If you do, at some stage you will be waning to use more than a few tens of milliamps whether from the output pins or the magic "5V"terminal and you are going to wonder why it no longer works.
Save yourself the pain. Feed 5 V into the 5 V pin - or the USB jack, and you are set.
septillion:
A small note on 5V on the 5V pin, DON'T connect the USB cable to a PC when you do. You'll backfeed 5V to the PC. Most modern PC's are smart enough to disable the USB port but it's tempting luck. Does not apply for Pro Mini and Nano as they have a diode in line with the USB power.
The point against this being likely however, is that many or most powered USB hubs do in fact, connect the accessory 5 V supply rated at something like 2.5 A directly to the 5 V terminal on all outputs and the input because without the accessory 5 V supply, the input must feed those outputs and you do not want to insert any device - such as a diode - which will cause a voltage drop.
So given the relative number of Arduino UNOs (some even genuine) and powered USB hubs, I feel if this were a frequent problem, it would be announced to a far greater audience than this forum!

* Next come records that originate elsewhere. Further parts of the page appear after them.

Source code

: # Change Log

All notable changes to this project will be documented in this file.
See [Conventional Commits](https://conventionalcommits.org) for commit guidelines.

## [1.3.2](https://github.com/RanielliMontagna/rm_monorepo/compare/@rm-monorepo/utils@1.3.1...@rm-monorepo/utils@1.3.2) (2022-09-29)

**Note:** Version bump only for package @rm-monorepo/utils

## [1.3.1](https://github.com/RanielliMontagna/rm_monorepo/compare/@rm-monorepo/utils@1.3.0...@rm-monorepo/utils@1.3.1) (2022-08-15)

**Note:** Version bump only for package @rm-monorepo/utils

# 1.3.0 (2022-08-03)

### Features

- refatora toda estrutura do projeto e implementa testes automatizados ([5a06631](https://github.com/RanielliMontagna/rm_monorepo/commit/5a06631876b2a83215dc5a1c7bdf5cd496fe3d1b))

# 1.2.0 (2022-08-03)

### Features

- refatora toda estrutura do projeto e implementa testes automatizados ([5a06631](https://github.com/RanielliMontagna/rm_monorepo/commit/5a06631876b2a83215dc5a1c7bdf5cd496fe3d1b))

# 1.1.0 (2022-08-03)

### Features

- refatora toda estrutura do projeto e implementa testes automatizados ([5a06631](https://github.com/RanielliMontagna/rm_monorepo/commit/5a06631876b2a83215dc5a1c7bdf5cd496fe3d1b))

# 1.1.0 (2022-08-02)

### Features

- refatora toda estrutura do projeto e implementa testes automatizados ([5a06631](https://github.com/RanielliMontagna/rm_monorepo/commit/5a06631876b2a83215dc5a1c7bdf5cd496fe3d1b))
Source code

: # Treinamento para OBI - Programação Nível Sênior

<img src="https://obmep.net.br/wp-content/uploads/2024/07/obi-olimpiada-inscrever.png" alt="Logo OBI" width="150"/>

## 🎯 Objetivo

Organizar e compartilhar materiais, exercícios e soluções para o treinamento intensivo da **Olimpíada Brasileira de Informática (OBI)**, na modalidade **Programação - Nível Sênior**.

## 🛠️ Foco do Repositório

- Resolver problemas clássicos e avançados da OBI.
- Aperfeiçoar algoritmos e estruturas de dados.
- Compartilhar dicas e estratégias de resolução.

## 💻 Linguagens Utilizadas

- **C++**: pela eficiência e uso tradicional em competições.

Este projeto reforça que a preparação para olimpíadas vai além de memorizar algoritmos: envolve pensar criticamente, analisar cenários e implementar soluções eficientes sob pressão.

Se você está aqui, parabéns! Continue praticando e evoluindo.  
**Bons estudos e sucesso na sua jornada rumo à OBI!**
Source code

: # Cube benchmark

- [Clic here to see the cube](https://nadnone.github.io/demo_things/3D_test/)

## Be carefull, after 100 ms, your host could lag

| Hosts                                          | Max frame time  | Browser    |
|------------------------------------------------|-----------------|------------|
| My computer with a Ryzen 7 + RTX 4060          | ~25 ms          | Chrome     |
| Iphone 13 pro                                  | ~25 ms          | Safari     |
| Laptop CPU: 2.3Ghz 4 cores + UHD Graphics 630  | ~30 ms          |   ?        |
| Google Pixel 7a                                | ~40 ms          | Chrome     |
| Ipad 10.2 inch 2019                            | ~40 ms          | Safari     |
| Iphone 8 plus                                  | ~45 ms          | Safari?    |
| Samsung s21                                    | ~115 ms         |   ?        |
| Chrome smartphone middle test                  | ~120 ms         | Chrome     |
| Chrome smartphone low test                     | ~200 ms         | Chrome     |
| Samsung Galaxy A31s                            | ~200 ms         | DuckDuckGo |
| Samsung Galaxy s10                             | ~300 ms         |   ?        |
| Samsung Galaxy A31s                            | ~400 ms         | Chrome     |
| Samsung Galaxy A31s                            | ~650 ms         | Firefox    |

There is absolutely no suggestion that this can damage the UNO itself; transfer of power beyond 500 mA in either direction might trip the polyfuse.
I'm not worried about damaging Arduino's, they are dirt cheap. I am however worried about my computer....
Hmm . . . thinking aloud . . . could the user simply short Vin to +5 if using an adequately regulated +5 input? Or does Vin feed anything other than the crummy linear regulator?
Paul__B:
If you do, at some stage you will be waning to use more than a few tens of milliamps
I plan to power just one servo from the 5V pin. I think Arduino can handle this (with 7V in the power jack). As far as preventing 5V flowing back into the PC, I found this: how to use a diode to prevent it:
septillion:
I'm not worried about damaging Arduino's, they are dirt cheap
Yes, but there are other considerations, like labor and time. At this stage of my project, my Arduino is now buried deep in a tight enclosure, beneath other components. It would cost time and labor to replace it. I'll go with the safer 7V / power jack route because of this.
I plan to power just one servo from the 5V pin. I think Arduino can handle this
No. Servos, being motors, draw lots of (too much) current for that really.
element222:
5V directly to the 5V pin
I'd advise against doing that. From the UNO schematic, you can see that the correct way to power from 5V is to do it via the USB connector.
If you do as you say, someone could apply voltage to the power jack and there'll be a conflict between the two power sources.